**WHAT THE TASK REQUIRES:** What is needed is a copy of each line in the listing below that contains "couvain".

──────────

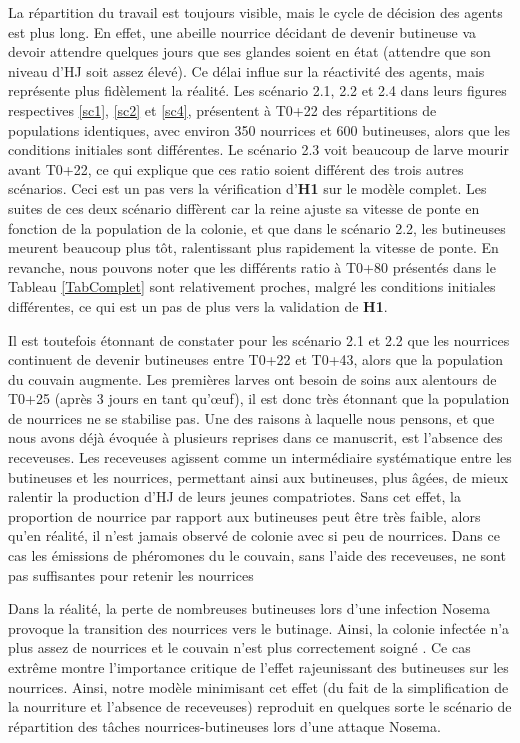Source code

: 		
		La répartition du travail est toujours visible, mais le cycle de décision des agents est plus long. En effet, une abeille nourrice décidant de devenir butineuse va devoir attendre quelques jours que ses glandes soient en état (attendre que son niveau d'HJ soit assez élevé). Ce délai influe sur la réactivité des agents, mais représente plus fidèlement la réalité. Les scénario 2.1, 2.2 et 2.4 dans leurs figures respectives \ref{sc1}, \ref{sc2} et \ref{sc4}, présentent à T0+22 des répartitions de populations identiques, avec environ 350 nourrices et 600 butineuses, alors que les conditions initiales sont différentes. Le scénario 2.3 voit beaucoup de larve mourir avant T0+22, ce qui explique que ces ratio soient différent des trois autres scénarios. Ceci est un pas vers la vérification d'\textbf{H1} sur le modèle complet. Les suites de ces deux scénario diffèrent car la reine ajuste sa vitesse de ponte en fonction de la population de la colonie, et que dans le scénario 2.2, les butineuses meurent beaucoup plus tôt, ralentissant plus rapidement la vitesse de ponte. En revanche, nous pouvons noter que les différents ratio à T0+80 présentés dans le Tableau \ref{TabComplet} sont relativement proches, malgré les conditions initiales différentes, ce qui est un pas de plus vers la validation de \textbf{H1}.
		
		Il est toutefois étonnant de constater pour les scénario 2.1 et 2.2 que les nourrices continuent de devenir butineuses entre T0+22 et T0+43, alors que la population du couvain augmente. Les premières larves ont besoin de soins aux alentours de T0+25 (après 3 jours en tant qu'œuf), il est donc très étonnant que la population de nourrices ne se stabilise pas. Une des raisons à laquelle nous pensons, et que nous avons déjà évoquée à plusieurs reprises dans ce manuscrit, est l'absence des receveuses. Les receveuses agissent comme un intermédiaire systématique entre les butineuses et les nourrices, permettant ainsi aux butineuses, plus âgées, de mieux ralentir la production d'HJ de leurs jeunes compatriotes. Sans cet effet, la proportion de nourrice par rapport aux butineuses peut être très faible, alors qu'en réalité, il n'est jamais observé de colonie avec si peu de nourrices. Dans ce cas les émissions de phéromones du le couvain, sans l'aide des receveuses, ne sont pas suffisantes pour retenir les nourrices
		
		 Dans la réalité, la perte de nombreuses butineuses lors d'une infection Nosema provoque la transition des nourrices vers le butinage. Ainsi, la colonie infectée n'a plus assez de nourrices et le couvain n'est plus correctement soigné \cite{hassanein_influence_1953, higes_how_2008}. Ce cas extrême montre l'importance critique de l'effet rajeunissant des butineuses sur les nourrices. Ainsi, notre modèle minimisant cet effet (du fait de la simplification de la nourriture et l'absence de receveuses) reproduit en quelques sorte le scénario de répartition des tâches nourrices-butineuses lors d'une attaque Nosema.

──────────

**ANSWER:**
		Il est toutefois étonnant de constater pour les scénario 2.1 et 2.2 que les nourrices continuent de devenir butineuses entre T0+22 et T0+43, alors que la population du couvain augmente. Les premières larves ont besoin de soins aux alentours de T0+25 (après 3 jours en tant qu'œuf), il est donc très étonnant que la population de nourrices ne se stabilise pas. Une des raisons à laquelle nous pensons, et que nous avons déjà évoquée à plusieurs reprises dans ce manuscrit, est l'absence des receveuses. Les receveuses agissent comme un intermédiaire systématique entre les butineuses et les nourrices, permettant ainsi aux butineuses, plus âgées, de mieux ralentir la production d'HJ de leurs jeunes compatriotes. Sans cet effet, la proportion de nourrice par rapport aux butineuses peut être très faible, alors qu'en réalité, il n'est jamais observé de colonie avec si peu de nourrices. Dans ce cas les émissions de phéromones du le couvain, sans l'aide des receveuses, ne sont pas suffisantes pour retenir les nourrices
		 Dans la réalité, la perte de nombreuses butineuses lors d'une infection Nosema provoque la transition des nourrices vers le butinage. Ainsi, la colonie infectée n'a plus assez de nourrices et le couvain n'est plus correctement soigné \cite{hassanein_influence_1953, higes_how_2008}. Ce cas extrême montre l'importance critique de l'effet rajeunissant des butineuses sur les nourrices. Ainsi, notre modèle minimisant cet effet (du fait de la simplification de la nourriture et l'absence de receveuses) reproduit en quelques sorte le scénario de répartition des tâches nourrices-butineuses lors d'une attaque Nosema.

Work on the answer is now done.